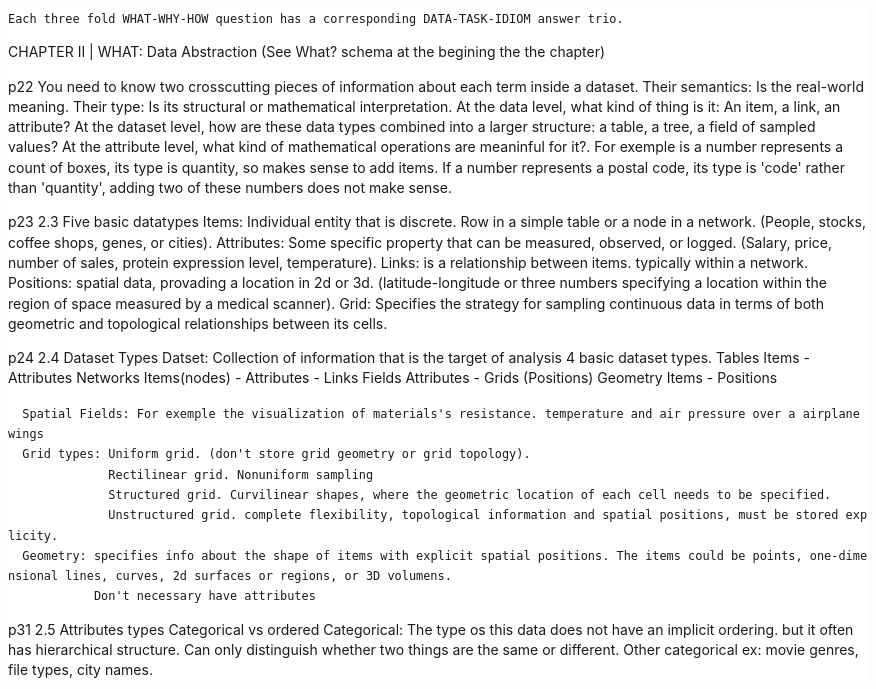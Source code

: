     Each three fold WHAT-WHY-HOW question has a corresponding DATA-TASK-IDIOM answer trio.

CHAPTER II | WHAT: Data Abstraction (See What? schema at the begining the the chapter)

p22
    You need to know two crosscutting pieces of information about each term inside a dataset.
      Their semantics: Is the real-world meaning.
      Their type: Is its structural or mathematical interpretation.
        At the data level, what kind of thing is it: An item, a link, an attribute?
        At the dataset level, how are these data types combined into a larger structure: a table, a tree, a field of sampled values?
        At the attribute level, what kind of mathematical operations are meaninful for it?. For exemple is a number represents a count of boxes, its type is quantity, so makes sense to add items. If a number represents a postal code, its type is 'code' rather than 'quantity', adding two of these numbers does not make sense.
 
p23
    2.3 Five basic datatypes
      Items: Individual entity that is discrete. Row in a simple table or a node in a network. (People, stocks, coffee shops, genes, or cities).
      Attributes: Some specific property that can be measured, observed, or logged. (Salary, price, number of sales, protein expression level, temperature).
      Links: is a relationship between items. typically within a network.
      Positions: spatial data, provading a location in 2d or 3d. (latitude-longitude or three numbers specifying a location within the region of space measured by a medical scanner).
      Grid: Specifies the strategy for sampling continuous data in terms of both geometric and topological relationships between its cells.

p24
    2.4 Dataset Types
      Datset: Collection of information that is the target of analysis 
      4 basic dataset types.
        Tables        Items - Attributes
        Networks      Items(nodes)  - Attributes  - Links 
        Fields        Attributes  - Grids (Positions)
        Geometry      Items - Positions
 
      Spatial Fields: For exemple the visualization of materials's resistance. temperature and air pressure over a airplane wings
      Grid types: Uniform grid. (don't store grid geometry or grid topology).
                  Rectilinear grid. Nonuniform sampling
                  Structured grid. Curvilinear shapes, where the geometric location of each cell needs to be specified.
                  Unstructured grid. complete flexibility, topological information and spatial positions, must be stored explicity.
      Geometry: specifies info about the shape of items with explicit spatial positions. The items could be points, one-dimensional lines, curves, 2d surfaces or regions, or 3D volumens.
                Don't necessary have attributes

p31
    2.5 Attributes types
      Categorical vs ordered
      Categorical: The type os this data does not have an implicit ordering. but it often  has hierarchical structure.
                   Can only distinguish whether two things are the same or different. 
                   Other categorical ex: movie genres, file types, city names.
      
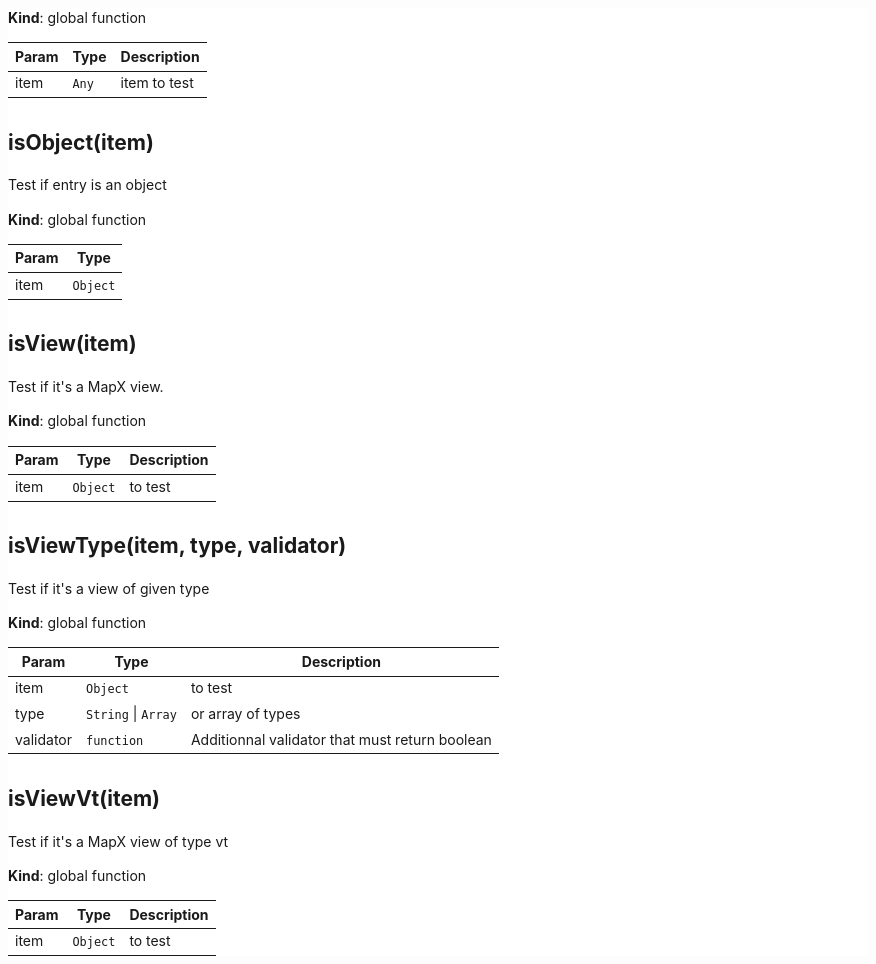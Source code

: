 **Kind**: global function  

| Param | Type | Description |
| --- | --- | --- |
| item | <code>Any</code> | item to test |

<a name="isObject"></a>

## isObject(item)
Test if entry is an object

**Kind**: global function  

| Param | Type |
| --- | --- |
| item | <code>Object</code> | 

<a name="isView"></a>

## isView(item)
Test if it's a MapX view.

**Kind**: global function  

| Param | Type | Description |
| --- | --- | --- |
| item | <code>Object</code> | to test |

<a name="isViewType"></a>

## isViewType(item, type, validator)
Test if it's a view of given type

**Kind**: global function  

| Param | Type | Description |
| --- | --- | --- |
| item | <code>Object</code> | to test |
| type | <code>String</code> \| <code>Array</code> | or array of types |
| validator | <code>function</code> | Additionnal validator that must return boolean |

<a name="isViewVt"></a>

## isViewVt(item)
Test if it's a MapX view of type vt

**Kind**: global function  

| Param | Type | Description |
| --- | --- | --- |
| item | <code>Object</code> | to test |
┄┄┄┄┄┄┄┄┄┄┄┄┄┄┄┄┄┄┄┄
#### [Your instructions]
Reproduce the material above exactly, first line through the line that contains "Spatial Fields: For", minus the pictures.

#### [Answer box]
Source code

:     Each three fold WHAT-WHY-HOW question has a corresponding DATA-TASK-IDIOM answer trio.

CHAPTER II | WHAT: Data Abstraction (See What? schema at the begining the the chapter)

p22
    You need to know two crosscutting pieces of information about each term inside a dataset.
      Their semantics: Is the real-world meaning.
      Their type: Is its structural or mathematical interpretation.
        At the data level, what kind of thing is it: An item, a link, an attribute?
        At the dataset level, how are these data types combined into a larger structure: a table, a tree, a field of sampled values?
        At the attribute level, what kind of mathematical operations are meaninful for it?. For exemple is a number represents a count of boxes, its type is quantity, so makes sense to add items. If a number represents a postal code, its type is 'code' rather than 'quantity', adding two of these numbers does not make sense.
 
p23
    2.3 Five basic datatypes
      Items: Individual entity that is discrete. Row in a simple table or a node in a network. (People, stocks, coffee shops, genes, or cities).
      Attributes: Some specific property that can be measured, observed, or logged. (Salary, price, number of sales, protein expression level, temperature).
      Links: is a relationship between items. typically within a network.
      Positions: spatial data, provading a location in 2d or 3d. (latitude-longitude or three numbers specifying a location within the region of space measured by a medical scanner).
      Grid: Specifies the strategy for sampling continuous data in terms of both geometric and topological relationships between its cells.

p24
    2.4 Dataset Types
      Datset: Collection of information that is the target of analysis 
      4 basic dataset types.
        Tables        Items - Attributes
        Networks      Items(nodes)  - Attributes  - Links 
        Fields        Attributes  - Grids (Positions)
        Geometry      Items - Positions
 
      Spatial Fields: For exemple the visualization of materials's resistance. temperature and air pressure over a airplane wings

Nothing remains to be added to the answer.